Was Statistik Austria kürzlich in einer Publikation für den November zusammenfasste, ist nichts weniger als erfolgreiche österreichische Umweltpolitik in Zahlen gegossen:
Seit 1995 konnten die heimischen Schwefeldioxid-Emissionen (SO2) um minus 76,0 % reduziert werden, Kohlenmonoxid halbierte sich und Feinstaub in Form von besonders lungengängigem PM2.5 wurde um minus 44,5 % reduziert. Weitere Zahlen: Methan (CH4) -38,0 %, Stickoxide (NOX) -34,8 %, Feinstaub PM10 (-32,9 %).

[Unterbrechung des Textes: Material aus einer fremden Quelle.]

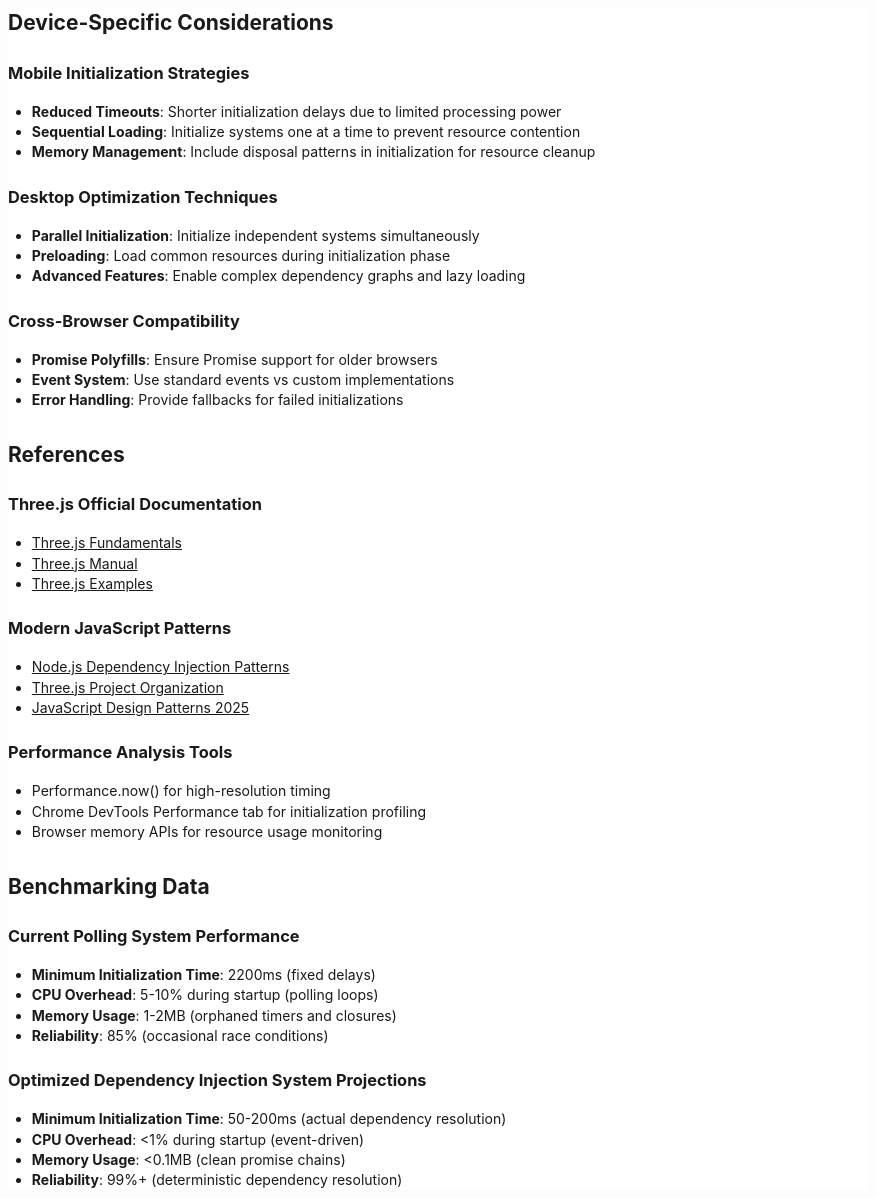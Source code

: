 ## Device-Specific Considerations

### Mobile Initialization Strategies
- **Reduced Timeouts**: Shorter initialization delays due to limited processing power
- **Sequential Loading**: Initialize systems one at a time to prevent resource contention
- **Memory Management**: Include disposal patterns in initialization for resource cleanup

### Desktop Optimization Techniques
- **Parallel Initialization**: Initialize independent systems simultaneously
- **Preloading**: Load common resources during initialization phase
- **Advanced Features**: Enable complex dependency graphs and lazy loading

### Cross-Browser Compatibility
- **Promise Polyfills**: Ensure Promise support for older browsers
- **Event System**: Use standard events vs custom implementations
- **Error Handling**: Provide fallbacks for failed initializations

## References

### Three.js Official Documentation
- [Three.js Fundamentals](https://threejsfundamentals.org/)
- [Three.js Manual](https://threejs.org/manual/)
- [Three.js Examples](https://threejs.org/examples/)

### Modern JavaScript Patterns
- [Node.js Dependency Injection Patterns](https://v-checha.medium.com/node-js-advanced-patterns-dependency-injection-container-45938e88e873)
- [Three.js Project Organization](https://pierfrancesco-soffritti.medium.com/how-to-organize-the-structure-of-a-three-js-project-77649f58fa3f)
- [JavaScript Design Patterns 2025](https://blog.mimacom.com/design-patterns-for-javascript-developers/)

### Performance Analysis Tools
- Performance.now() for high-resolution timing
- Chrome DevTools Performance tab for initialization profiling
- Browser memory APIs for resource usage monitoring

## Benchmarking Data

### Current Polling System Performance
- **Minimum Initialization Time**: 2200ms (fixed delays)
- **CPU Overhead**: 5-10% during startup (polling loops)
- **Memory Usage**: 1-2MB (orphaned timers and closures)
- **Reliability**: 85% (occasional race conditions)

### Optimized Dependency Injection System Projections
- **Minimum Initialization Time**: 50-200ms (actual dependency resolution)
- **CPU Overhead**: <1% during startup (event-driven)
- **Memory Usage**: <0.1MB (clean promise chains)
- **Reliability**: 99%+ (deterministic dependency resolution)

Geht es nach den Vorstellungen der Weltgesundheitsorganisation WHO, so befinden sich auch Industrieländer mit guter Luftqualität noch nicht dort, wo sie sein sollten. Neue Standards wurden im September 2021 publiziert, die Europäische Kommission veröffentlichte Ende Oktober 2022 ihre Vorschläge für die Überarbeitung der EU Luftqualitäts-RL, die ursprünglich aus dem Jahr 2008 stammt.

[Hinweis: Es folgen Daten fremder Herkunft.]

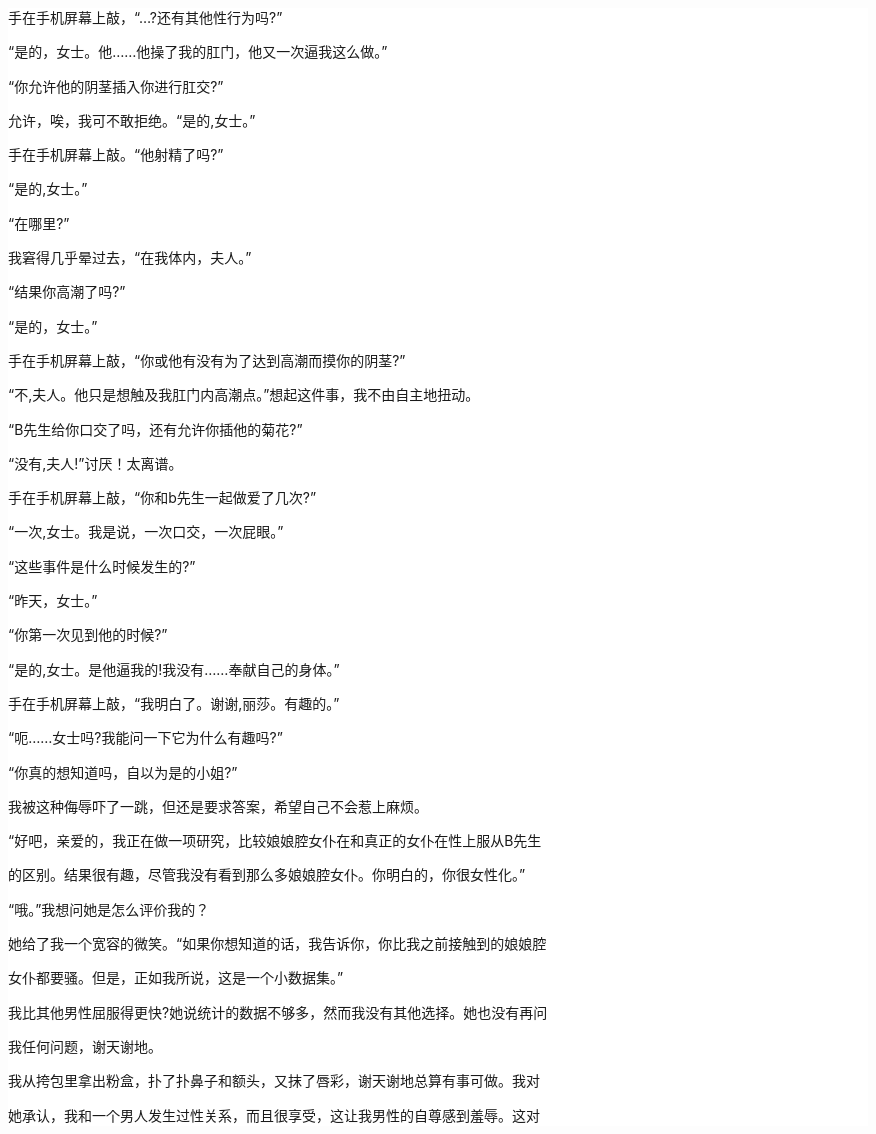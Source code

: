 手在手机屏幕上敲，“…?还有其他性行为吗?”

“是的，女士。他……他操了我的肛门，他又一次逼我这么做。”

“你允许他的阴茎插入你进行肛交?”

允许，唉，我可不敢拒绝。“是的,女士。”

手在手机屏幕上敲。“他射精了吗?”

“是的,女士。”

“在哪里?”

我窘得几乎晕过去，“在我体内，夫人。”

“结果你高潮了吗?”

“是的，女士。”

手在手机屏幕上敲，“你或他有没有为了达到高潮而摸你的阴茎?”

“不,夫人。他只是想触及我肛门内高潮点。”想起这件事，我不由自主地扭动。

“B先生给你口交了吗，还有允许你插他的菊花?”

“没有,夫人!”讨厌！太离谱。

手在手机屏幕上敲，“你和b先生一起做爱了几次?”

“一次,女士。我是说，一次口交，一次屁眼。”

“这些事件是什么时候发生的?”

“昨天，女士。”

“你第一次见到他的时候?”

“是的,女士。是他逼我的!我没有……奉献自己的身体。”

手在手机屏幕上敲，“我明白了。谢谢,丽莎。有趣的。”

“呃……女士吗?我能问一下它为什么有趣吗?”

“你真的想知道吗，自以为是的小姐?”

我被这种侮辱吓了一跳，但还是要求答案，希望自己不会惹上麻烦。

“好吧，亲爱的，我正在做一项研究，比较娘娘腔女仆在和真正的女仆在性上服从B先生

的区别。结果很有趣，尽管我没有看到那么多娘娘腔女仆。你明白的，你很女性化。”

“哦。”我想问她是怎么评价我的？

她给了我一个宽容的微笑。“如果你想知道的话，我告诉你，你比我之前接触到的娘娘腔

女仆都要骚。但是，正如我所说，这是一个小数据集。”

我比其他男性屈服得更快?她说统计的数据不够多，然而我没有其他选择。她也没有再问

我任何问题，谢天谢地。

我从挎包里拿出粉盒，扑了扑鼻子和额头，又抹了唇彩，谢天谢地总算有事可做。我对

她承认，我和一个男人发生过性关系，而且很享受，这让我男性的自尊感到羞辱。这对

Was die Industrie und andere Sektoren erwartet
Nun aber zu den politischen Inhalten und hier zuerst das Lob: Beim Monitoring der Luftschadstoffe gab es seit Jahren Verbesserungspotenzial, zu willkürlich und uneinheitlich waren die Rahmenbedingungen in den Mitgliedstaaten, auch in Österreich. Die WKO hatte jahrelang eine verbindliche Einhaltung der Vorgaben aus der RL eingefordert, nun ist sie tatsächlich gekommen.

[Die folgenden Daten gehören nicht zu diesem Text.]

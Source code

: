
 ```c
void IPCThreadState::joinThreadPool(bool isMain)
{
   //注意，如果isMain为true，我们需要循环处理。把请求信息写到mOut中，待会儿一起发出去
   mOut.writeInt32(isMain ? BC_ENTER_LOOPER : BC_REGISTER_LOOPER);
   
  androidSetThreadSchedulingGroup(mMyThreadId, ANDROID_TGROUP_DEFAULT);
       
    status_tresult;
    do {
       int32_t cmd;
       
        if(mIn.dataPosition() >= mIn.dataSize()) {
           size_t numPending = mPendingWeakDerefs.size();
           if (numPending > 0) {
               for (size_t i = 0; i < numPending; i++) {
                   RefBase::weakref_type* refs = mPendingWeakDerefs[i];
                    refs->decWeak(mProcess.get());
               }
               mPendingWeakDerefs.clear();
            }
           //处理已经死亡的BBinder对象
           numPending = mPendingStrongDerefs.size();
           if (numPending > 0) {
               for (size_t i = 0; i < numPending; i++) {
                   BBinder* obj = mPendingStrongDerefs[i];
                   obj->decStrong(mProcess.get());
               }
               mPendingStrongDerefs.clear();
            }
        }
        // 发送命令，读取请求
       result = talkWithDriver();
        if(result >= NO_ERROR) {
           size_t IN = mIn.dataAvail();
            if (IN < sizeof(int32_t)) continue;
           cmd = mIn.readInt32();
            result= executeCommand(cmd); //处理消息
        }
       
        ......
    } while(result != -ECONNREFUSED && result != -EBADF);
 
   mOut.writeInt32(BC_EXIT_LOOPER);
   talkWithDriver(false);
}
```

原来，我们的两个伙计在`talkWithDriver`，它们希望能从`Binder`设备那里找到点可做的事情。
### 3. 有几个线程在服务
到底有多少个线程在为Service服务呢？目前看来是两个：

Ebenso soll künftig der Maßnahmenfokus auf Gesundheitseffekte gerichtet werden, was eine exaktere Modellierung der lokalen Luftbelastung erfordert. Immerhin sind erhöhte Werte im dichten Siedlungsgebiet, rund um Krankenhäuser, Schulen oder Altenheime anders zu bewerten als in Gewerbegebieten. Auch das soll nun Einzug halten. Bei den künftigen Grenzwerten setzt die Kommission zwar nicht auf die ambitioniertesten Empfehlungen der WHO (sie sind wohl erst in einer low-carbon-economy bzw. -society erreichbar), dafür aber auf eine rasche Einhaltung bis 2030, womit wir nun zu den herausfordernden Themen der Novelle kommen:
Zielerreichung heute: Eher nicht. Zielerreichung 2030: Fraglich
In den vergangenen Monaten hat Joanneum Research (Graz) für die BSI (in Zusammenarbeit mit der Abteilung für Umwelt- und Energiepolitik in der WKÖ) die nationalen Luftmessdaten zwischen 2018 und 2021 mit den stufenweisen Empfehlungen der WHO verglichen, Belastungskarten erstellt und die Anzahl der potenziell betroffenen Produktionsbetriebe ermittelt. So ist es nun möglich, erste Aussagen zu treffen, wo Österreich im Hinblick auf die Grenzwertvorschläge der EK (Einhaltung 2030) aktuell steht. Ein Klick auf folgende Links öffnet die Karten für Feinstaub und Stickstoffdioxid:
Ob diese Werte 2030 erreicht werden können, hängt letztendlich auch davon ab, wie sich angesichts der Energie-Krise die Zusammensetzung der Energieträger in den Sektoren weiterentwickeln. Verstärkter Hausbrand durch Holzöfen statt Gas und intensivere Festbrennstoffnutzung (Gassubstitution) in den Sektoren Energie und Industrie könnten die Belastungen steigen lassen. Umgekehrt würden umfassende Wärmekonzepte (Ausbau der Wärmenetze, saisonale Speicher) oder ein nun endlich forcierter Ausbau der erneuerbaren Stromproduktion (Wärmepumpe, schrittweise Elektrifizierung der Industrie) Positives bewirken. Im Verkehrssektor ist vieles abhängig vom raschen Flottentausch hin zu den aktuellen EURO-Klassen. Feinstaub-Hauptemittent ist in Ballungsräumen mittlerweile nicht mehr der Auspuff, sondern Reifenabrieb, Bremsstaub und Wiederaufwirbelung – auch von E-Fahrzeugen übrigens.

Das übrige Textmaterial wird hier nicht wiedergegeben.